La Comédie-Française donne jusqu'au 23 juillet un "Britannicus" très actuel, dont les intrigues politiques n'ont rien à envier aux séries télévisées d'aujourd'hui, selon son metteur en scène Stéphane Braunschweig.

"Quand on lit Britannicus, au début, on se dit: qu'est-ce que c'est que cette histoire en toges? Et puis très vite, on comprend que ça parle des coulisses du pouvoir, des stratégies de communication: est-ce qu'un empereur ou un président doit plaire à l'opinion publique ou se faire craindre ? Ce sont des questions qui sont vraiment celles du pouvoir encore aujourd'hui", explique-t-il.

Lorsque les comédiens lui ont demandé ce qu'ils devaient lire pour préparer la pièce, il leur a plutôt conseillé "de regarder House of Cards ou Borgen".

Une grande salle de réunion, des portes derrière lesquelles se manigancent de sombres desseins, des comédiens en costumes sombres comme à la Maison Blanche: le cadre froid est celui d'un lieu de commandement aujourd'hui.

"Stéphane Braunschweig voulait le décor d'un haut lieu de pouvoir, ça pouvait être la Maison Blanche, l'Elysée ou bien Moscou, chez Poutine", raconte la comédienne Dominique Blanc, qui a intégré en mars dernier la Comédie-Française pour incarner Agrippine.

Si la pièce écrite par Racine en 1669 s'appelle "Britannicus", ce dernier n'est qu'un des pions de la sombre machination montée par Agrippine. "Ma tragédie n'est pas moins la disgrâce d'Agrippine que la mort de Britannicus", écrivait Racine dans sa préface.

Agrippine, mère de Néron, a oeuvré sans relâche pour placer son fils sur le trône, mais celui-ci l'écarte et suit ses propres penchants. On est à un tournant du règne de celui qui restera un des pires tyrans de Rome dans la postérité.

Vaincre ou périr

Dominique Blanc campe une formidable Agrippine, une femme puissante, qui lui rappelle la marquise de Merteuil qu'elle vient de jouer dans "Les Liaisons dangereuses".

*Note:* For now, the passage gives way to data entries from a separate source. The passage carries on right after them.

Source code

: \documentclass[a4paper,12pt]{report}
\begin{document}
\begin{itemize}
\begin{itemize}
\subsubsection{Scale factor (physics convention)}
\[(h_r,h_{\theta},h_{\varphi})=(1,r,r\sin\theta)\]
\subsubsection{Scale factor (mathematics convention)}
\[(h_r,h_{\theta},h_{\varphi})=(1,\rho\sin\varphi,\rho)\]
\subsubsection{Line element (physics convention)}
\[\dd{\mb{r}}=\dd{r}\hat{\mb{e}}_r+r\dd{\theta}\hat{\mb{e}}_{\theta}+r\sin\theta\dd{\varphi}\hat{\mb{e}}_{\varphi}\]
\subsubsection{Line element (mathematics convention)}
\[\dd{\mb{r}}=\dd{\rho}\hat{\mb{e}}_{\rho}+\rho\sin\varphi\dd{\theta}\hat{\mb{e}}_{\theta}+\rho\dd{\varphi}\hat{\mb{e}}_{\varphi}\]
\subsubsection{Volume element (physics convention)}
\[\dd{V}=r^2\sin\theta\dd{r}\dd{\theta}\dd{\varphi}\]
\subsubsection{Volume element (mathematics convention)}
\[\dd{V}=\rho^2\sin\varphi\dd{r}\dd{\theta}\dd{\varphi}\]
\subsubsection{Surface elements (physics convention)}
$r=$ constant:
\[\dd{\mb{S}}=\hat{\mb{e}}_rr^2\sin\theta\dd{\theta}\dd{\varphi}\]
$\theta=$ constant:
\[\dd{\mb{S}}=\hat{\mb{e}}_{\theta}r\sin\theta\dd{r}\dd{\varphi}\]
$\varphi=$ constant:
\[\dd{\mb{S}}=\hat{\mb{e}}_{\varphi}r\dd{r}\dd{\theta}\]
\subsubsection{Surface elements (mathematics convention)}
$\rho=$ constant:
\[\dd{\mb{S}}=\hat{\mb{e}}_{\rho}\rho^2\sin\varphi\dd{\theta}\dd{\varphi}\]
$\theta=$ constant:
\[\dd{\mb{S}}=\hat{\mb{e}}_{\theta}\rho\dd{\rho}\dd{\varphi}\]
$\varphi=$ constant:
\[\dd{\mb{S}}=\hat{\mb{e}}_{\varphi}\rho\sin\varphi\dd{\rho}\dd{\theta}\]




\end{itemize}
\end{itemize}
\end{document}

"Cette Agrippine est une guerrière et tout comme la marquise de Merteuil, ce qui l'intéresse, c'est vaincre ou périr", lance-t-elle. "On méconnait totalement cette femme, c'était un grand génie politique, un fin stratège", explique-t-elle.

Stéphane Braunschweig a voulu une Agrippine "loin des clichés habituels". "On a pas ce cliché d'Agrippine en fureur, sa couleur dominante est sa détermination, sa vitalité aussi."

Le front haut et le verbe incisif, Dominique Blanc est impériale. Tour à tour autoritaire et enjôleuse, elle tente en vain de contrer la soudaine autonomie de Néron qui, après deux ans de règne vertueux, s'affranchit pour le pire de l'autorité de sa mère et de ses conseillers.

Dans le rôle de Néron, Laurent Stocker campe toute l'ambiguïté du personnage, entre fils falot et empereur cruel. Le jeune Britannicus de Stéphane Varupenne est tout en candeur et innocence. Les conseillers, le sage Burrhus (Hervé Pierre) et le fourbe Narcisse (Benjamin Lavernhe) sont d'une grande justesse.

Dans la bouche des comédiens du Français, les alexandrins coulent avec une telle fluidité qu'on n'y prend pas garde.

Le pouvoir, le sexe, le poison: tous les ressorts des séries sont là. Néron est le jouet de sa passion soudaine pour Junie mais celle-ci aime Britannicus, et il ira jusqu'à empoisonner son rival.

"Il n'y a pas de raison pour que les hommes politiques soient des machines, ils sont comme tout un chacun pris dans des affects. Ce dont parle Racine, c'est l'intrication des affects et du politique et ça a quelque chose d'assez effrayant évidemment", remarque Stéphane Braunschweig.

Un thème qui trouve une résonance dans l'intrusion de la vie privée dans le politique aujourd'hui.

"On a voulu raconter cette histoire non pas comme une pièce de musée du 17e siècle français mais comme une pièce qui nous raconterait une part du monde d'aujourd'hui à travers une part du monde d'hier."